A critical part of turning insight into action is making sure that sales and marketing leadership see themselves as allies of the financial team. Both functions can be confusing in finance. In downturns, marketers expect the CFO to come with a hatchet, not a helping hand, and the sales and finance teams have a long history of suspicion of each other. A cross-functional “revenue win room” – something we often advise in post-merger integration work – can identify and resolve failures that harm both organizations by improving data reliability and increasing in back-office support for sales. Above all, the revenue-winning rooms unite all the commercial teams, which helps them to act faster and helps the executive management to set and drive priorities.

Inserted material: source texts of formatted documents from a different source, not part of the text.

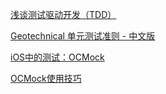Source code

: [浅谈测试驱动开发（TDD）](https://www.ibm.com/developerworks/cn/linux/l-tdd/)

[Geotechnical 单元测试准则 - 中文版](https://github.com/yangyubo/zh-unit-testing-guidelines#id3)

[iOS中的测试：OCMock](https://www.jianshu.com/p/44ea034ac755)

[OCMock使用技巧](https://www.jianshu.com/p/09bd2ace8610)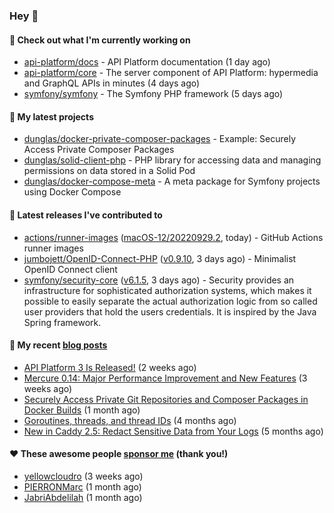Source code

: ### Hey 👋

#### 👷 Check out what I'm currently working on

- [api-platform/docs](https://github.com/api-platform/docs) - API Platform documentation (1 day ago)
- [api-platform/core](https://github.com/api-platform/core) - The server component of API Platform: hypermedia and GraphQL APIs in minutes (4 days ago)
- [symfony/symfony](https://github.com/symfony/symfony) - The Symfony PHP framework (5 days ago)

#### 🌱 My latest projects

- [dunglas/docker-private-composer-packages](https://github.com/dunglas/docker-private-composer-packages) - Example: Securely Access Private Composer Packages
- [dunglas/solid-client-php](https://github.com/dunglas/solid-client-php) - PHP library for accessing data and managing permissions on data stored in a Solid Pod
- [dunglas/docker-compose-meta](https://github.com/dunglas/docker-compose-meta) - A meta package for Symfony projects using Docker Compose

#### 🔭 Latest releases I've contributed to

- [actions/runner-images](https://github.com/actions/runner-images) ([macOS-12/20220929.2](https://github.com/actions/runner-images/releases/tag/macOS-12%2F20220929.2), today) - GitHub Actions runner images
- [jumbojett/OpenID-Connect-PHP](https://github.com/jumbojett/OpenID-Connect-PHP) ([v0.9.10](https://github.com/jumbojett/OpenID-Connect-PHP/releases/tag/v0.9.10), 3 days ago) - Minimalist OpenID Connect client
- [symfony/security-core](https://github.com/symfony/security-core) ([v6.1.5](https://github.com/symfony/security-core/releases/tag/v6.1.5), 3 days ago) - Security provides an infrastructure for sophisticated authorization systems, which makes it possible to easily separate the actual authorization logic from so called user providers that hold the users credentials. It is inspired by the Java Spring framework.

#### 📜 My recent [blog posts](https://dunglas.fr)

- [API Platform 3 Is Released!](https://dunglas.dev/2022/09/api-platform-3-is-released/) (2 weeks ago)
- [Mercure 0.14: Major Performance Improvement and New Features](https://dunglas.dev/2022/09/mercure-0-14/) (3 weeks ago)
- [Securely Access Private Git Repositories and Composer Packages in Docker Builds](https://dunglas.dev/2022/08/securely-access-private-git-repositories-and-composer-packages-in-docker-builds/) (1 month ago)
- [Goroutines, threads, and thread IDs](https://dunglas.dev/2022/05/goroutines-threads-and-thread-ids/) (4 months ago)
- [New in Caddy 2.5: Redact Sensitive Data from Your Logs](https://dunglas.dev/2022/04/caddy-logging-security-improvements/) (5 months ago)

#### ❤️ These awesome people [sponsor me](https://github.com/sponsors/dunglas) (thank you!)

- [yellowcloudro](https://github.com/yellowcloudro) (3 weeks ago)
- [PIERRONMarc](https://github.com/PIERRONMarc) (1 month ago)
- [JabriAbdelilah](https://github.com/JabriAbdelilah) (1 month ago)
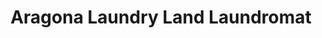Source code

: ---
title: "Aragona Laundry Land Laundromat"
url: /virginia-beach/aragona-laundry-land-laundromat/
shop: laundry
---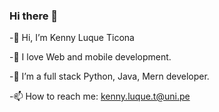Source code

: ### Hi there 👋

<!--
**Kenny2397/Kenny2397** is a ✨ _special_ ✨ repository because its `README.md` (this file) appears on your GitHub profile.

Here are some ideas to get you started:
-👋 Hi, I’m Kenny Luque Ticona
👀 I love Web and mobile development.
🌱 I’m a full stack Python, Java, Mern developer.
📫 How to reach me: kenny.luque.t@uni.pe

- 🔭 I’m currently working on ...
- 🌱 I’m currently learning ...
- 👯 I’m looking to collaborate on ...
- 🤔 I’m looking for help with ...
- 💬 Ask me about ...
- 📫 How to reach me: ...
- 😄 Pronouns: ...
- ⚡ Fun fact: ...
-->
-👋 Hi, I’m Kenny Luque Ticona

-👀 I love Web and mobile development.

-🌱 I’m a full stack Python, Java, Mern developer.

-📫 How to reach me: kenny.luque.t@uni.pe
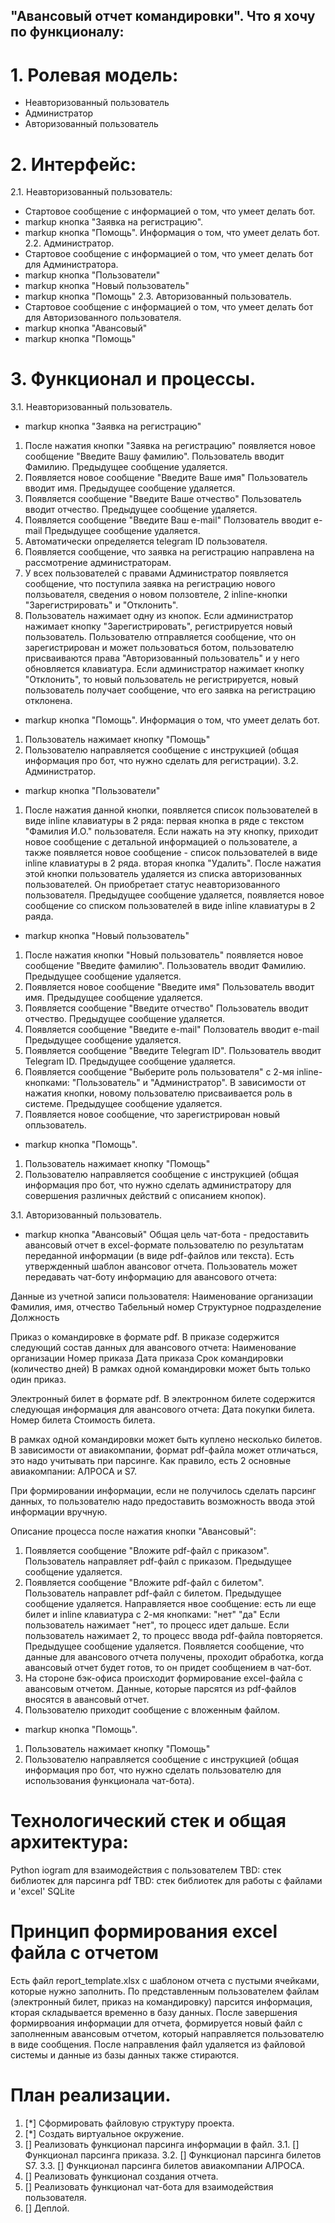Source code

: ## "Авансовый отчет командировки". Что я хочу по функционалу:

# 1. Ролевая модель:
- Неавторизованный пользователь
- Администратор
- Авторизованный пользователь

# 2. Интерфейс:
2.1. Неавторизованный пользователь:
- Стартовое сообщение с информацией о том, что умеет делать бот.
- markup кнопка "Заявка на регистрацию". 
- markup кнопка "Помощь". Информация о том, что умеет делать бот.
2.2. Администратор.
- Стартовое сообщение с информацией о том, что умеет делать бот для Администратора.
- markup кнопка "Пользователи"
- markup кнопка "Новый пользователь"
- markup кнопка "Помощь"
2.3. Авторизованный пользователь.
- Стартовое сообщение с информацией о том, что умеет делать бот для Авторизованного пользователя.
- markup кнопка "Авансовый"
- markup кнопка "Помощь"

# 3. Функционал и процессы.
3.1. Неавторизованный пользователь.
- markup кнопка "Заявка на регистрацию"
1) После нажатия кнопки "Заявка на регистрацию" появляется новое сообщение "Введите Вашу фамилию".
Пользователь вводит Фамилию.
Предыдущее сообщение удаляется.
2) Появляется новое сообщение "Введите Ваше имя"
Пользователь вводит имя.
Предыдущее сообщение удаляется.
3) Появляется сообщение "Введите Ваше отчество"
Пользователь вводит отчество.
Предыдущее сообщение удаляется.
4) Появляется сообщение "Введите Ваш e-mail"
Ползователь вводит e-mail
Предыдущее сообщение удаляется.
5) Автоматически определяется telegram ID пользователя.
6) Появляется сообщение, что заявка на регистрацию направлена на рассмотрение администраторам.
7) У всех пользователей с правами Администратор появляется сообщение, что поступила заявка на регистрацию нового ползьователя, сведения о новом ползовтеле, 2 inline-кнопки "Зарегистрировать" и "Отклонить".
8) Пользователь нажимает одну из кнопок.
Если администратор нажимает кнопку "Зарегистрировать", регистрируется новый пользователь. Пользователю отправляется сообщение, что он зарегистрирован и может пользоваться ботом, пользователю присваиваются права "Авторизованный пользователь" и у него обновляется клавиатура.
Если администратор нажимает кнопку "Отклонить", то новый пользователь не регистрируется, новый пользователь получает сообщение, что его заявка на регистрацию отклонена.
- markup кнопка "Помощь". Информация о том, что умеет делать бот.
1) Пользователь нажимает кнопку "Помощь"
2) Пользователю направляется сообщение с инструкцией (общая информация про бот, что нужно сделать для регистрации).
3.2. Администратор.

- markup кнопка "Пользователи"
1) После нажатия данной кнопки, появляется список пользователей в виде inline клавиатуры в 2 ряда:
первая кнопка в ряде с текстом "Фамилия И.О." пользователя. Если нажать на эту кнопку, приходит новое сообщение с детальной информацией о пользователе, а также появляется новое сообщение -  список пользователей в виде inline клавиатуры в 2 ряда.
вторая кнопка "Удалить". После нажатия этой кнопки пользователь удаляется из списка авторизованных пользователей. Он приобретает статус неавторизованного пользователя. Предыдущее сообщение удаляется, появляется новое сообщение со списком пользователей в виде inline клавиатуры в 2 раяда.

- markup кнопка "Новый пользователь"
1) После нажатия кнопки "Новый пользователь" появляется новое сообщение "Введите фамилию".
Пользователь вводит Фамилию.
Предыдущее сообщение удаляется.
2) Появляется новое сообщение "Введите имя"
Пользователь вводит имя.
Предыдущее сообщение удаляется.
3) Появляется сообщение "Введите отчество"
Пользователь вводит отчество.
Предыдущее сообщение удаляется.
4) Появляется сообщение "Введите e-mail"
Ползователь вводит e-mail
Предыдущее сообщение удаляется.
5) Появляется сообщение "Введите Telegram ID".
Пользователь вводит Telegram ID.
Предыдущее сообщение удаляется.
6) Появляется сообщение "Выберите роль пользователя" с 2-мя inline-кнопками: "Пользователь" и "Администратор". В зависимости от нажатия кнопки, новому пользователю присваивается роль в системе.
Предыдущее сообщение удаляется.
7) Появляется новое сообщение, что зарегистрирован новый опльзователь.

- markup кнопка "Помощь". 
1) Пользователь нажимает кнопку "Помощь"
2) Пользователю направляется сообщение с инструкцией (общая информация про бот, что нужно сделать администратору для совершения различных действий с описанием кнопок).

3.1. Авторизованный пользователь.
- markup кнопка "Авансовый"
Общая цель чат-бота - предоставить авансовый отчет в excel-формате пользователю по результатам переданной информации (в виде pdf-файлов или текста). Есть утвержденный шаблон авансовог отчета.
Пользователь может передавать чат-боту информацию для авансового отчета:

Данные из учетной записи пользователя:
Наименование организации
Фамилия, имя, отчество
Табельный номер
Структурное подразделение
Должность

Приказ о командировке в формате pdf. В приказе содержится следующий состав данных для авансового отчета:
Наименование организации
Номер приказа
Дата приказа
Срок командировки (количество дней)
В рамках одной командировки может быть только один приказ.

Электронный билет в формате pdf. В электронном билете содержится следующая информация для авансового отчета:
Дата покупки билета.
Номер билета
Стоимость билета.

В рамках одной командировки может быть куплено несколько билетов. В зависимости от авиакомпании, формат pdf-файла может отличаться, это надо учитывать при парсинге. Как правило, есть 2 основные авиакомпании: АЛРОСА и S7.

При формировании информации, если не получилось сделать парсинг данных, то пользователю надо предоставить возможность ввода этой информации вручную.

Описание процесса после нажатия кнопки "Авансовый":
1) Появляется сообщение "Вложите pdf-файл с приказом".
Пользователь направляет pdf-файл с приказом.
Предыдущее сообщение удаляется.
2) Появляется сообщение "Вложите pdf-файл c билетом".
Пользователь направлет pdf-файл с билетом.
Предыдущее сообщение удаляется.
Направляется нвое сообщение: есть ли еще билет и inline клавиатура с 2-мя кнопками:
"нет"
"да"
Если пользователь нажимает "нет", то процесс идет дальше.
Если пользователь нажимает 2, то процесс ввода pdf-файла повторяется.
Предыдущее сообщение удаляется. Появляется сообщение, что данные для авансового отчета получены, проходит обработка, когда авансовый отчет будет готов, то он придет сообщением в чат-бот.
3) На стороне бэк-офиса происходит формирование excel-файла с авансовым отчетом. Данные, которые парсятся из pdf-файлов вносятся в авансовый отчет.
4) Пользователю приходит сообщение с вложенным файлом.

- markup кнопка "Помощь". 
1) Пользователь нажимает кнопку "Помощь"
2) Пользователю направляется сообщение с инструкцией (общая информация про бот, что нужно сделать пользователю для использования функционала чат-бота).

# Технологический стек и общая архитектура:
Python
iogram для взаимодействия с пользователем
TBD: стек библиотек для парсинга pdf
TBD: стек библиотек для работы с файлами и 'excel'
SQLite

# Принцип формирования excel файла с отчетом
Есть файл report_template.xlsx с шаблоном отчета с пустыми ячейками, которые нужно заполнить.
По представленным пользователем файлам (электронный билет, приказ на командировку) парсится информация, кторая складывается временно в базу данных.
После завершения формирвоания информации для отчета, формируется новый файл с заполненным авансовым отчетом, который направляется пользователю в виде сообщения.
После направления файл удаляется из файловой системы и данные из базы данных также стираются.

# План реализации.
1. [*] Сформировать файловую структуру проекта.
2. [*] Создать виртуальное окружение.
3. [] Реализовать функционал парсинга информации в файл.
3.1. [] Функционал парсинга приказа.
3.2. [] Функционал парсинга билетов S7.
3.3. [] Функционал парсинга билетов авиакомпании АЛРОСА. 
5. [] Реализовать функционал создания отчета.
6. [] Реализовать функционал чат-бота для взаимодействия пользователя.
7. [] Деплой.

Practical actions like this help create a climate of trust on both sides.
That’s not to say that initiatives like this aren’t without pain. Marketing and sales must shoulder their share of the burden of recession readiness. But the same mindset that finds places to weed the garden can also find places to plant. A program like this can be especially welcome today, because it is a way to protect – even grow – the top line in a down market.
In fact, these tactics are more effective in a single trend than in a single trend. It’s a different way. That’s partly because it can easily overcome organizational inertia when revenue and profit forecasts are dire. But this toolkit became especially valuable in tough times as many other companies turned to retrenchment. They cut marketing, not make it more effective; they count pennies on customer service, without focusing on ways to reduce customer churn. There is no better time to move forward than when the other guy is pulling back.